> AIM OF THE EXERCISE
In the entries below, find each line with the word "Safari" and return it.

(EXERCISE MATERIALS Opens)

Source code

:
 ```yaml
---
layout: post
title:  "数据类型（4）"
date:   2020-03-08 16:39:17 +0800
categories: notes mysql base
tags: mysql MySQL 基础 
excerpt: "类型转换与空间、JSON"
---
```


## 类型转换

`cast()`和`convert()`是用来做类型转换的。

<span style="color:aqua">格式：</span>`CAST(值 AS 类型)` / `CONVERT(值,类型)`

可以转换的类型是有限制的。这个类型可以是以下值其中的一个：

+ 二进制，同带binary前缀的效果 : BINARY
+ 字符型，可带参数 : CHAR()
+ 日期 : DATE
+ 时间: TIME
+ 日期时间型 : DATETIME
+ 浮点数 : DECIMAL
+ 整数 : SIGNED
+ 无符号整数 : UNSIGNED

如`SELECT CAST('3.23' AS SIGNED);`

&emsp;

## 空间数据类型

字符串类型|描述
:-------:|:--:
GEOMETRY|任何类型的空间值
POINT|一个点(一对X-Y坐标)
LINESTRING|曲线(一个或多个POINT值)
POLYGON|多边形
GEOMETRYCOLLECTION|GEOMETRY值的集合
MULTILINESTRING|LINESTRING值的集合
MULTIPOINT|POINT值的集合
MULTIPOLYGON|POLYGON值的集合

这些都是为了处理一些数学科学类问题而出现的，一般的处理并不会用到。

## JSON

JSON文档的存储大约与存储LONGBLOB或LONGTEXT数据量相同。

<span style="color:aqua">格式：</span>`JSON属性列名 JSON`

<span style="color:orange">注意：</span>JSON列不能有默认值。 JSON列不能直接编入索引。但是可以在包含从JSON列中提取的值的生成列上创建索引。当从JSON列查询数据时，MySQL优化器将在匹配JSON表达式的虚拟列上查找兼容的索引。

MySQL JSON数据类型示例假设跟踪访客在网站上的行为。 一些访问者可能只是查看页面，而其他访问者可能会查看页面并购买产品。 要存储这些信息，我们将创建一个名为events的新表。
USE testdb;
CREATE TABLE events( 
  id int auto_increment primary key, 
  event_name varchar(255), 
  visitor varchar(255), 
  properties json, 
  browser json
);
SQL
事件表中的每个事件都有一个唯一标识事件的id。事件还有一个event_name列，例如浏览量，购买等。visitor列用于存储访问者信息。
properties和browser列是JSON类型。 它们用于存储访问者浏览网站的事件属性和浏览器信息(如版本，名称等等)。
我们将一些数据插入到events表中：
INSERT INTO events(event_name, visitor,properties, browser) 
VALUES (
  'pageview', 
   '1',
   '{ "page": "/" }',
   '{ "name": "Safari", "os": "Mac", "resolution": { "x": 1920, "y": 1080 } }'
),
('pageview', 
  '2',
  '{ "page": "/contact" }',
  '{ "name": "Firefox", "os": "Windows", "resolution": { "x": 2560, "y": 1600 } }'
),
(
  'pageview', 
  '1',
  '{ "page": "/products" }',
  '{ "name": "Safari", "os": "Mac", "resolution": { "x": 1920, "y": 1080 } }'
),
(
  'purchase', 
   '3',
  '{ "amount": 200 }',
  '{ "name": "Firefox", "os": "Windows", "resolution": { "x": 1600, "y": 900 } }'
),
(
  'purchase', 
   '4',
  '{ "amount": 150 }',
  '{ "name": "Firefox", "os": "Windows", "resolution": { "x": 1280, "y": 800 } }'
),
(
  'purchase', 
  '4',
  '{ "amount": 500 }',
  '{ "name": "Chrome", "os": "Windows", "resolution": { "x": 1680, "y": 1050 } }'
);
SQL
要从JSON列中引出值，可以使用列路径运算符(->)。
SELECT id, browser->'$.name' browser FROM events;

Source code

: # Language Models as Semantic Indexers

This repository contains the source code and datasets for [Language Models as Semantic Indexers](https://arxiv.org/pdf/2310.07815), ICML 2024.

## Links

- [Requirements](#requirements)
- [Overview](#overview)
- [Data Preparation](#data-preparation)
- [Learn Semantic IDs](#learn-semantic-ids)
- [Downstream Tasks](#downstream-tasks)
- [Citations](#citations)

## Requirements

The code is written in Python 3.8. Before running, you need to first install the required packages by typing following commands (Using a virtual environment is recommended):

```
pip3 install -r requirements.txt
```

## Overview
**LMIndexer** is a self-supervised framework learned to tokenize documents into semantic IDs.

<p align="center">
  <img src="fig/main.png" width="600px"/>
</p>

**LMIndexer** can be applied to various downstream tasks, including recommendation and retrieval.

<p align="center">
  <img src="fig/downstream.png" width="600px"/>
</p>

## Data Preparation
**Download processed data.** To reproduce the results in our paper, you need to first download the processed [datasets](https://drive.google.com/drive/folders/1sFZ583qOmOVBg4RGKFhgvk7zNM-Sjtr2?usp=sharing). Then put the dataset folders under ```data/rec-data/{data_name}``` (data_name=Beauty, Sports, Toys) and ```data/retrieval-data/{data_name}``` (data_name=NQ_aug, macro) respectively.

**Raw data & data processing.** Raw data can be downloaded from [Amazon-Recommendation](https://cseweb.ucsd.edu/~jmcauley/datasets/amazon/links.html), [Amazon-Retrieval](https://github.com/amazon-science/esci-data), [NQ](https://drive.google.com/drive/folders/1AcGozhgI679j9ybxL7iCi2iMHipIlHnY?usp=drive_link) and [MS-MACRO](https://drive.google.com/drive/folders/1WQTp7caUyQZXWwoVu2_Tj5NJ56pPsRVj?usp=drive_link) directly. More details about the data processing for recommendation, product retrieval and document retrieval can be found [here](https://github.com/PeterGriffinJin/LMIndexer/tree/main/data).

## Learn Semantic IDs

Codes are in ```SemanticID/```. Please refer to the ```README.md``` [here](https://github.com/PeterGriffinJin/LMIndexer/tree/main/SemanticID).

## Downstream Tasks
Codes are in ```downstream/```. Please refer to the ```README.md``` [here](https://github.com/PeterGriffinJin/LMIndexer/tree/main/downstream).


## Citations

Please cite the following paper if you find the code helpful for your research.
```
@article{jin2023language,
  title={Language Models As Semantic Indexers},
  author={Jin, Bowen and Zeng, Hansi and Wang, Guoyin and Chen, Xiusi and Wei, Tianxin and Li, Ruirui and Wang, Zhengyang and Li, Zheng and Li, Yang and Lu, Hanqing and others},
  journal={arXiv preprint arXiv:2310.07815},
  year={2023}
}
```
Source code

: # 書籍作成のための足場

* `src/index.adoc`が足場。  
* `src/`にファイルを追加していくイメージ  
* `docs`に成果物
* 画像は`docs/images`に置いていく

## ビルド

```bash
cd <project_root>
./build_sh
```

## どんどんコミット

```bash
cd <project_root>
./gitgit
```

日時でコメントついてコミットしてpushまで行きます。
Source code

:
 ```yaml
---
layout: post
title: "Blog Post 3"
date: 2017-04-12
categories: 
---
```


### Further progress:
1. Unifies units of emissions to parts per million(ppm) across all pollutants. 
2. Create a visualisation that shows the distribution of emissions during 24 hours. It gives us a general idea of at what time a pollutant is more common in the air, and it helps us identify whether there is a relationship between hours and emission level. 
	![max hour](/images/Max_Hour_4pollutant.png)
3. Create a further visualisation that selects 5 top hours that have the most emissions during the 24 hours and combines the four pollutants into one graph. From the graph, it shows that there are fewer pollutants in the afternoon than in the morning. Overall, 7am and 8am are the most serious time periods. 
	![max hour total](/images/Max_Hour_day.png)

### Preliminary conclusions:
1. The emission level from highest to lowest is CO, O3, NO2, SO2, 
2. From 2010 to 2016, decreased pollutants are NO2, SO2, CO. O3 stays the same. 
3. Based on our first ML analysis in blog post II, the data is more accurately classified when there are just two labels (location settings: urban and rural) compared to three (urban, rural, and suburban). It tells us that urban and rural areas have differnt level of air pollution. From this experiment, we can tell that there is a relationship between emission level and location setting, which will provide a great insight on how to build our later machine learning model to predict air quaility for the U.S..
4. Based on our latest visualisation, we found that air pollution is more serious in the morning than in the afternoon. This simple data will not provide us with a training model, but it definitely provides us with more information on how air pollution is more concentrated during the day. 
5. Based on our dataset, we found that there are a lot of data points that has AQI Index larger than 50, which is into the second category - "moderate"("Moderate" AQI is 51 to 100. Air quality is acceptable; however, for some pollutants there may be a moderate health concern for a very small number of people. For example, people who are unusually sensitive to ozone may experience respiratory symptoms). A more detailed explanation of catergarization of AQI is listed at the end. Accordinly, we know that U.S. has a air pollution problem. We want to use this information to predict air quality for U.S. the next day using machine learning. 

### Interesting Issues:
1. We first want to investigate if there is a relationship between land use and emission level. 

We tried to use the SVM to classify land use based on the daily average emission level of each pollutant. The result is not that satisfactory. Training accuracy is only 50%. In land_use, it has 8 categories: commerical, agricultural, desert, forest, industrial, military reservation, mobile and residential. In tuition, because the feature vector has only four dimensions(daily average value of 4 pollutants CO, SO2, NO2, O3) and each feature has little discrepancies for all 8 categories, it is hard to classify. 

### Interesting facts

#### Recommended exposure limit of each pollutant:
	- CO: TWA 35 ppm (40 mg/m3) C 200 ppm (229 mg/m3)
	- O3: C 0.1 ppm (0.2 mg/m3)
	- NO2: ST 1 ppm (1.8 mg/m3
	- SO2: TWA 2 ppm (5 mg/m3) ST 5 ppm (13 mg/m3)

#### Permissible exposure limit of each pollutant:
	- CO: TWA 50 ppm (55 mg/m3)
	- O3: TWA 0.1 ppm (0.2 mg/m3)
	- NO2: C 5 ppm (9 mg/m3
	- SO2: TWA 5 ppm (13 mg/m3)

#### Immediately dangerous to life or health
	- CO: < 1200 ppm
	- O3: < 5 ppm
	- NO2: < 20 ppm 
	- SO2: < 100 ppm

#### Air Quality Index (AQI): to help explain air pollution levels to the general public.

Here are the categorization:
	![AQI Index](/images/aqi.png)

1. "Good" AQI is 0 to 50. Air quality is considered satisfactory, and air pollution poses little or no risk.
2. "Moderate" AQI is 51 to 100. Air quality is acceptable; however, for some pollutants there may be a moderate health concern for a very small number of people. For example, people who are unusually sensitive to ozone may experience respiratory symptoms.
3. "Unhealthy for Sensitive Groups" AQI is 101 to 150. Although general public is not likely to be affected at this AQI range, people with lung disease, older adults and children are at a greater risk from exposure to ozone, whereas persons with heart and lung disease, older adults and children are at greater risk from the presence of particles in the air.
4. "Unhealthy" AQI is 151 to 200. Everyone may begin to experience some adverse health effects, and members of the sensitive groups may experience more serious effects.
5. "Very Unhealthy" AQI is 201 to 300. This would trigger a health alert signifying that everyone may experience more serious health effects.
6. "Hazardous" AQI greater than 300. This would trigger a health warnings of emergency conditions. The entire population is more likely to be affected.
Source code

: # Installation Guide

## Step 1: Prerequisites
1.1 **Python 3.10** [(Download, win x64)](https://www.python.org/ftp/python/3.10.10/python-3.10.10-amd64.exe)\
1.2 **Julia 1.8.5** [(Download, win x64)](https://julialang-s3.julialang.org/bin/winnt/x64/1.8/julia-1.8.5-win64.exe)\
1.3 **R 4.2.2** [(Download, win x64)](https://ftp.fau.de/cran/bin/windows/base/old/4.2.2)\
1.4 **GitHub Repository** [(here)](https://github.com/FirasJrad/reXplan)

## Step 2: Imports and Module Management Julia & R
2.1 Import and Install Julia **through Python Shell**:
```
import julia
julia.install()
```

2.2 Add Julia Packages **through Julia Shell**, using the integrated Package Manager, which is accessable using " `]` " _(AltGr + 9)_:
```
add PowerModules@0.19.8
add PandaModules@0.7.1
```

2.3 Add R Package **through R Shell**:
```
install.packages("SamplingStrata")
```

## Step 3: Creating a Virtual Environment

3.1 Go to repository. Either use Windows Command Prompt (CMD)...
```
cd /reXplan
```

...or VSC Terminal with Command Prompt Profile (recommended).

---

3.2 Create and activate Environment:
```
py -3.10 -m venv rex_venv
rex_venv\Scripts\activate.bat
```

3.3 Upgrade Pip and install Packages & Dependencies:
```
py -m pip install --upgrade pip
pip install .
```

(EXERCISE MATERIALS Closes)

> OUTPUT
   '{ "name": "Safari", "os": "Mac", "resolution": { "x": 1920, "y": 1080 } }'
  '{ "name": "Safari", "os": "Mac", "resolution": { "x": 1920, "y": 1080 } }'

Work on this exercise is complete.